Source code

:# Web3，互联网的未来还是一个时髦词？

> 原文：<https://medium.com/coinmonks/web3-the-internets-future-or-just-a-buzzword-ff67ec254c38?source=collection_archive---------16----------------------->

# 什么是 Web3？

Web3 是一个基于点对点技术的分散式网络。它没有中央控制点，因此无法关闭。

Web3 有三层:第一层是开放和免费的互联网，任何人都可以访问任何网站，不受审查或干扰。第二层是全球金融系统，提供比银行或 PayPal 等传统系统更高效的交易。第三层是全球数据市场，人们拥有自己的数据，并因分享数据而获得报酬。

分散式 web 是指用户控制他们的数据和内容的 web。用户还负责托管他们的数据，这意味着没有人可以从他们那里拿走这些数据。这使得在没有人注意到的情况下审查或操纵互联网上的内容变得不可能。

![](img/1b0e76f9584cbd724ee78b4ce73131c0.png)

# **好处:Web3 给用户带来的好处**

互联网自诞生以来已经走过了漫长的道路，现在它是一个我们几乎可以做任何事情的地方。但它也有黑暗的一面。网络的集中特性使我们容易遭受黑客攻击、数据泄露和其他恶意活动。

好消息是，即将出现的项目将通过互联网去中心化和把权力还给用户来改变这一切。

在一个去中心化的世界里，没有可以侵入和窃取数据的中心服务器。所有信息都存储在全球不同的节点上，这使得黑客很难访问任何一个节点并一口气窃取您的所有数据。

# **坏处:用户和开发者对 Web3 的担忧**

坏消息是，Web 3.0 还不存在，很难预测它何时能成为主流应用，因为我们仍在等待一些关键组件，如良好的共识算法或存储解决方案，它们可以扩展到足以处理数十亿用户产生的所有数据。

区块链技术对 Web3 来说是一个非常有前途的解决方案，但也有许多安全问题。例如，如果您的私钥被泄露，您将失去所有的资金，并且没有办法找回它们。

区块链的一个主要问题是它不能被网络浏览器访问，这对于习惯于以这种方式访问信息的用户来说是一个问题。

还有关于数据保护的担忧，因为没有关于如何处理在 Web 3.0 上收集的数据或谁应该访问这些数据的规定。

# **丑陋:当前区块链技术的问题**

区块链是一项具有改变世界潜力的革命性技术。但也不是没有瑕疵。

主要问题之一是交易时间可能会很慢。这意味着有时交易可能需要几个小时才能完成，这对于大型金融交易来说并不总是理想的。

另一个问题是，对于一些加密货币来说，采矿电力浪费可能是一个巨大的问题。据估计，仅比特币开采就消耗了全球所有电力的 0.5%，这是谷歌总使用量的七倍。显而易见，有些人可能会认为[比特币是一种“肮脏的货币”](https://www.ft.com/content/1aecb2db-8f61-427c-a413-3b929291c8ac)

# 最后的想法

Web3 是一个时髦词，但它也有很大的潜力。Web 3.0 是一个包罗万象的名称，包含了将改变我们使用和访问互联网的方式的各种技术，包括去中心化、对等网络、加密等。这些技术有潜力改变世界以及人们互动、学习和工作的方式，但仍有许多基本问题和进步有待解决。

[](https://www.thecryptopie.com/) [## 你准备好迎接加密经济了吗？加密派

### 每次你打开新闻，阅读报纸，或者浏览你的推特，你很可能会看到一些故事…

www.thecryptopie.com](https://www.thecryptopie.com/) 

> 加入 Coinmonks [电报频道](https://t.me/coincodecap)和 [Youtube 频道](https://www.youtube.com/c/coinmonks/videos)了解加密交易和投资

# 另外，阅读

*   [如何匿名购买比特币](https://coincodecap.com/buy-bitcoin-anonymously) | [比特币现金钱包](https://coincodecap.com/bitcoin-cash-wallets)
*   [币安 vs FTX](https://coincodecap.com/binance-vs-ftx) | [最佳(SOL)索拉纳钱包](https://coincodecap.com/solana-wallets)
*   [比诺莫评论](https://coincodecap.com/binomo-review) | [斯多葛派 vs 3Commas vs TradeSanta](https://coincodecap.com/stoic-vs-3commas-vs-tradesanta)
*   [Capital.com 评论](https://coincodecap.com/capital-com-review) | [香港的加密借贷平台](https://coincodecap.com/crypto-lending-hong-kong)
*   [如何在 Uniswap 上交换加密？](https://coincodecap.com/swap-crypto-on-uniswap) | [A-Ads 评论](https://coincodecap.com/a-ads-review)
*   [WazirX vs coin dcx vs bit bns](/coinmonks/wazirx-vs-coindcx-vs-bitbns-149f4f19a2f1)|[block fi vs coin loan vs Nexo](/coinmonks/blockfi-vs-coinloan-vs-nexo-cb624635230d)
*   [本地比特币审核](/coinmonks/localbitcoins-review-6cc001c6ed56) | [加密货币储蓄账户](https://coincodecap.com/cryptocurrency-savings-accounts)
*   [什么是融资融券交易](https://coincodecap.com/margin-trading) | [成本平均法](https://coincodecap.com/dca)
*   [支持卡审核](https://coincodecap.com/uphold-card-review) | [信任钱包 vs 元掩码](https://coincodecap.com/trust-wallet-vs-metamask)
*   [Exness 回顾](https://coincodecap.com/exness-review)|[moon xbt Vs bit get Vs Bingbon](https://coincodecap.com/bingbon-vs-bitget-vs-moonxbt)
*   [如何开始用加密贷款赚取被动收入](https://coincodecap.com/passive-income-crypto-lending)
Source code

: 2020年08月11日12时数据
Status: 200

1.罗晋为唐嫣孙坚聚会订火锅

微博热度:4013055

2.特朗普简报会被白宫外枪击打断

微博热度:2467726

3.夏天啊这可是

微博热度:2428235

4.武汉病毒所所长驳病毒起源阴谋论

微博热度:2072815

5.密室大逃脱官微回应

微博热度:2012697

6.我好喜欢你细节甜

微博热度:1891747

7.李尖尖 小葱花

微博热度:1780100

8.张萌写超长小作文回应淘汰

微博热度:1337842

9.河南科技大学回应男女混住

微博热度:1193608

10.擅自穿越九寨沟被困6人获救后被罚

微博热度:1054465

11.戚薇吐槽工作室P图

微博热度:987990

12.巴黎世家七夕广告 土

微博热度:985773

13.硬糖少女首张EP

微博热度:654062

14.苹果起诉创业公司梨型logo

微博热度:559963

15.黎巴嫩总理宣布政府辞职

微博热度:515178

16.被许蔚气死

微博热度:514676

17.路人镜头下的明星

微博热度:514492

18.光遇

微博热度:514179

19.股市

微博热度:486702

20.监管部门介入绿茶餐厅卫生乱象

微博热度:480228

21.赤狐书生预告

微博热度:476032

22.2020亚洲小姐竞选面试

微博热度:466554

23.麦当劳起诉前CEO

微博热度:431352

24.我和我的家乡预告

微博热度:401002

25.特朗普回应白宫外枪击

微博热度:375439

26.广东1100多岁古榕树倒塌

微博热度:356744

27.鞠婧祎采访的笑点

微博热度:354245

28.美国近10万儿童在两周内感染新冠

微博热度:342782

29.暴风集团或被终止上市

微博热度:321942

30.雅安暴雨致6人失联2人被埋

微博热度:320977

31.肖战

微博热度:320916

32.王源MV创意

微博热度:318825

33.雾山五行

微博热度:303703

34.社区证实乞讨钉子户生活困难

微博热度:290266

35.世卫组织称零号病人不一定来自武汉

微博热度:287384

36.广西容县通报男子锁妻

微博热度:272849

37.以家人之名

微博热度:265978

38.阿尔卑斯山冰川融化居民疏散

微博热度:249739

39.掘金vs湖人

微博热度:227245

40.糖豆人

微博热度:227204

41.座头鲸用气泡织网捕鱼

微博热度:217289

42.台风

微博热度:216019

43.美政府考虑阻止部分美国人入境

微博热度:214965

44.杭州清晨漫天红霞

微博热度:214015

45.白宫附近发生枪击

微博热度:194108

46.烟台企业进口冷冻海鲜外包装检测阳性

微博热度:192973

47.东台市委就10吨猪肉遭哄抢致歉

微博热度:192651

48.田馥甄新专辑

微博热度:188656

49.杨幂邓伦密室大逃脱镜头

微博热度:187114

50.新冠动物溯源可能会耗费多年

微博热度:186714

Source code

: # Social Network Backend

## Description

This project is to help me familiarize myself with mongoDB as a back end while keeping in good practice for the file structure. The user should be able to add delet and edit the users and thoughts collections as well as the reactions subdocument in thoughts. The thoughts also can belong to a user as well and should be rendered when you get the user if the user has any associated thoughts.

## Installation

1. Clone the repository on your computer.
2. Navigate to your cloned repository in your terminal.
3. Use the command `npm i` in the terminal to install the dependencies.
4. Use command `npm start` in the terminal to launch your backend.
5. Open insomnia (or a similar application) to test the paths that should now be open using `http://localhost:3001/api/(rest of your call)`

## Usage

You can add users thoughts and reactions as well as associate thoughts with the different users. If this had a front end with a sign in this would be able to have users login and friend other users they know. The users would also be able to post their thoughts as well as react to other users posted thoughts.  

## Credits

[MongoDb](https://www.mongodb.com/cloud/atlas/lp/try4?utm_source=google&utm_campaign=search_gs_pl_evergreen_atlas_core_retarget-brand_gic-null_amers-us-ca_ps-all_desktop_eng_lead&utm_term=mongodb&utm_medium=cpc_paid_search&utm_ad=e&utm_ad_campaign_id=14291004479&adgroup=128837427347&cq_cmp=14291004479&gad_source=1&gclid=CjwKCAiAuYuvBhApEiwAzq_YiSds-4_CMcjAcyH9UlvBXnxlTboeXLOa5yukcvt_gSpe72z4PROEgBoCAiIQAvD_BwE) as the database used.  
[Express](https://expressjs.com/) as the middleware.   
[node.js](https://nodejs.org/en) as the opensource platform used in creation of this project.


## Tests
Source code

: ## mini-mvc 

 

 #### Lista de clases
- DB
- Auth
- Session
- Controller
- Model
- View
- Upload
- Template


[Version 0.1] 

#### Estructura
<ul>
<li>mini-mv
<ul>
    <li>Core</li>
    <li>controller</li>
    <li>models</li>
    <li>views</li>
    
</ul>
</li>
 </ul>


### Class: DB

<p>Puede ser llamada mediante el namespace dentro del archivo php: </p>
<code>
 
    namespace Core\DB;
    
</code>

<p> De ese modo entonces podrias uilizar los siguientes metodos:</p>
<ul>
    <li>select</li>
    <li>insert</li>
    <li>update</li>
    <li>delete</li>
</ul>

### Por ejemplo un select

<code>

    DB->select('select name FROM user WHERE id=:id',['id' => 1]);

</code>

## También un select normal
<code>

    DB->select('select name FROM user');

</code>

__________________________________________________

Only one span is wanted. It runs from the first line of the listing through the line with "Web3 是一个时髦词，但它也有很大的潜力。Web 3.0", and each line must match exactly.

> _RESPONSE AREA_:
Source code

:# Web3，互联网的未来还是一个时髦词？

> 原文：<https://medium.com/coinmonks/web3-the-internets-future-or-just-a-buzzword-ff67ec254c38?source=collection_archive---------16----------------------->

# 什么是 Web3？

Web3 是一个基于点对点技术的分散式网络。它没有中央控制点，因此无法关闭。

Web3 有三层:第一层是开放和免费的互联网，任何人都可以访问任何网站，不受审查或干扰。第二层是全球金融系统，提供比银行或 PayPal 等传统系统更高效的交易。第三层是全球数据市场，人们拥有自己的数据，并因分享数据而获得报酬。

分散式 web 是指用户控制他们的数据和内容的 web。用户还负责托管他们的数据，这意味着没有人可以从他们那里拿走这些数据。这使得在没有人注意到的情况下审查或操纵互联网上的内容变得不可能。

![](img/1b0e76f9584cbd724ee78b4ce73131c0.png)

# **好处:Web3 给用户带来的好处**

互联网自诞生以来已经走过了漫长的道路，现在它是一个我们几乎可以做任何事情的地方。但它也有黑暗的一面。网络的集中特性使我们容易遭受黑客攻击、数据泄露和其他恶意活动。

好消息是，即将出现的项目将通过互联网去中心化和把权力还给用户来改变这一切。

在一个去中心化的世界里，没有可以侵入和窃取数据的中心服务器。所有信息都存储在全球不同的节点上，这使得黑客很难访问任何一个节点并一口气窃取您的所有数据。

# **坏处:用户和开发者对 Web3 的担忧**

坏消息是，Web 3.0 还不存在，很难预测它何时能成为主流应用，因为我们仍在等待一些关键组件，如良好的共识算法或存储解决方案，它们可以扩展到足以处理数十亿用户产生的所有数据。

区块链技术对 Web3 来说是一个非常有前途的解决方案，但也有许多安全问题。例如，如果您的私钥被泄露，您将失去所有的资金，并且没有办法找回它们。

区块链的一个主要问题是它不能被网络浏览器访问，这对于习惯于以这种方式访问信息的用户来说是一个问题。

还有关于数据保护的担忧，因为没有关于如何处理在 Web 3.0 上收集的数据或谁应该访问这些数据的规定。

# **丑陋:当前区块链技术的问题**

区块链是一项具有改变世界潜力的革命性技术。但也不是没有瑕疵。

主要问题之一是交易时间可能会很慢。这意味着有时交易可能需要几个小时才能完成，这对于大型金融交易来说并不总是理想的。

另一个问题是，对于一些加密货币来说，采矿电力浪费可能是一个巨大的问题。据估计，仅比特币开采就消耗了全球所有电力的 0.5%，这是谷歌总使用量的七倍。显而易见，有些人可能会认为[比特币是一种“肮脏的货币”](https://www.ft.com/content/1aecb2db-8f61-427c-a413-3b929291c8ac)

# 最后的想法

Web3 是一个时髦词，但它也有很大的潜力。Web 3.0 是一个包罗万象的名称，包含了将改变我们使用和访问互联网的方式的各种技术，包括去中心化、对等网络、加密等。这些技术有潜力改变世界以及人们互动、学习和工作的方式，但仍有许多基本问题和进步有待解决。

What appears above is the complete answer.